O prefeito de São Luís, Eduardo Braide (Podemos), garantiu que a vacinação contra a Covid-19 na capital começará na próxima quarta-feira, 20. O anúncio foi feito após reunião online do ministro da Saúde, Eduardo Pazuello, com mais de 130 prefeitos. Apesar da fala esperançosa, são muitas as inconsistências em torno da promessa de Braide.
Isso porque, além de a data ter sido definida por Pazuello (e não por Braide) e a liberação do uso emergencial das vacinas Coronavac e Astrazeneca depende da chancela da Agência Nacional de Vigilância Sanitária (Anvisa), o prefeito esqueceu de apresentar um detalhe essencial: o plano municipal de vacinação em São Luís.
Um Plano de Imunização Municipal é essencial para definição de qual será a ordem de vacinação e quais públicos realmente devem ser prioritários em uma cidade com uma estrutura social desigual, como é o caso de São Luís?
Mas até agora Braide não apresentou nenhum plano para aplicação do imunizante na população da capital. Como o prefeito pretende vacinar os ludovicenses se a cidade sequer tem um plano para uma empreitada? Ou será que Eduardo Braide conta apenas com o Plano Estadual de Vacinação?

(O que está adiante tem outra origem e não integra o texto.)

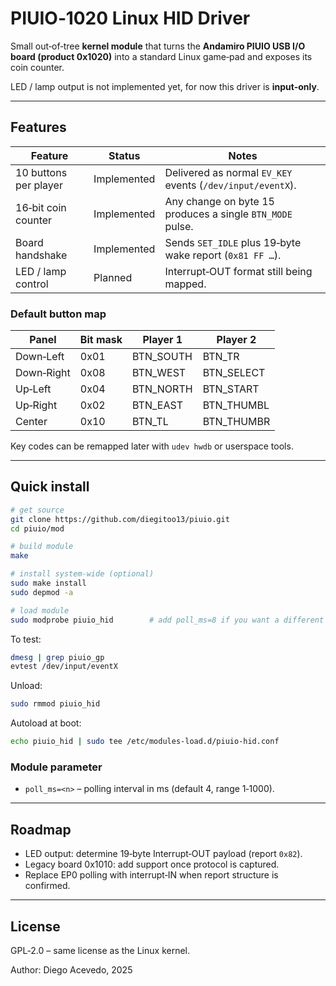 
# PIUIO‑1020 Linux HID Driver

Small out‑of‑tree **kernel module** that turns the **Andamiro PIUIO USB I/O board (product 0x1020)** into a standard Linux game‑pad and exposes its coin counter.

LED / lamp output is not implemented yet, for now this driver is **input‑only**.

---

## Features

| Feature                | Status      | Notes                                                                                          |
|------------------------|-------------|------------------------------------------------------------------------------------------------|
| 10 buttons per player  | Implemented | Delivered as normal `EV_KEY` events (`/dev/input/eventX`).                                     |
| 16‑bit coin counter    | Implemented | Any change on byte 15 produces a single `BTN_MODE` pulse.                                      |
| Board handshake        | Implemented | Sends `SET_IDLE` plus 19‑byte wake report (`0x81 FF …`).                                       |
| LED / lamp control     | Planned     | Interrupt‑OUT format still being mapped.                                                       |

### Default button map

| Panel      | Bit mask | Player 1      | Player 2    |
|------------|----------|---------------|-------------|
| Down‑Left  | 0x01     | BTN_SOUTH     | BTN_TR      |
| Down‑Right | 0x08     | BTN_WEST      | BTN_SELECT  |
| Up‑Left    | 0x04     | BTN_NORTH     | BTN_START   |
| Up‑Right   | 0x02     | BTN_EAST      | BTN_THUMBL  |
| Center     | 0x10     | BTN_TL        | BTN_THUMBR  |

Key codes can be remapped later with `udev hwdb` or userspace tools.

---

## Quick install

```bash
# get source
git clone https://github.com/diegitoo13/piuio.git
cd piuio/mod

# build module
make

# install system‑wide (optional)
sudo make install
sudo depmod -a

# load module
sudo modprobe piuio_hid        # add poll_ms=8 if you want a different poll rate
```

To test:

```bash
dmesg | grep piuio_gp
evtest /dev/input/eventX
```

Unload:

```bash
sudo rmmod piuio_hid
```

Autoload at boot:

```bash
echo piuio_hid | sudo tee /etc/modules-load.d/piuio-hid.conf
```

### Module parameter

* `poll_ms=<n>` – polling interval in ms (default 4, range 1‑1000).

---

## Roadmap

* LED output: determine 19‑byte Interrupt‑OUT payload (report `0x82`).
* Legacy board 0x1010: add support once protocol is captured.
* Replace EP0 polling with interrupt‑IN when report structure is confirmed.

---

## License

GPL‑2.0 – same license as the Linux kernel.

Author: Diego Acevedo, 2025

O Plano de Vacinação do governo Flávio Dino (PCdoB), lançado na última segunda-feira, 11, trata de ações como a capacitação de profissionais da saúde, a logística de distribuição e armazenamento, estratégias para a imunização, grupos prioritários para a primeira fase da campanha e a estimativa de vacinas necessárias.
Infelizmente o prefeito Braide até agora não sinalizou qualquer perspectiva nesse sentido para a vacinação na capital maranhense. Por ora só nos resta ficar de olho..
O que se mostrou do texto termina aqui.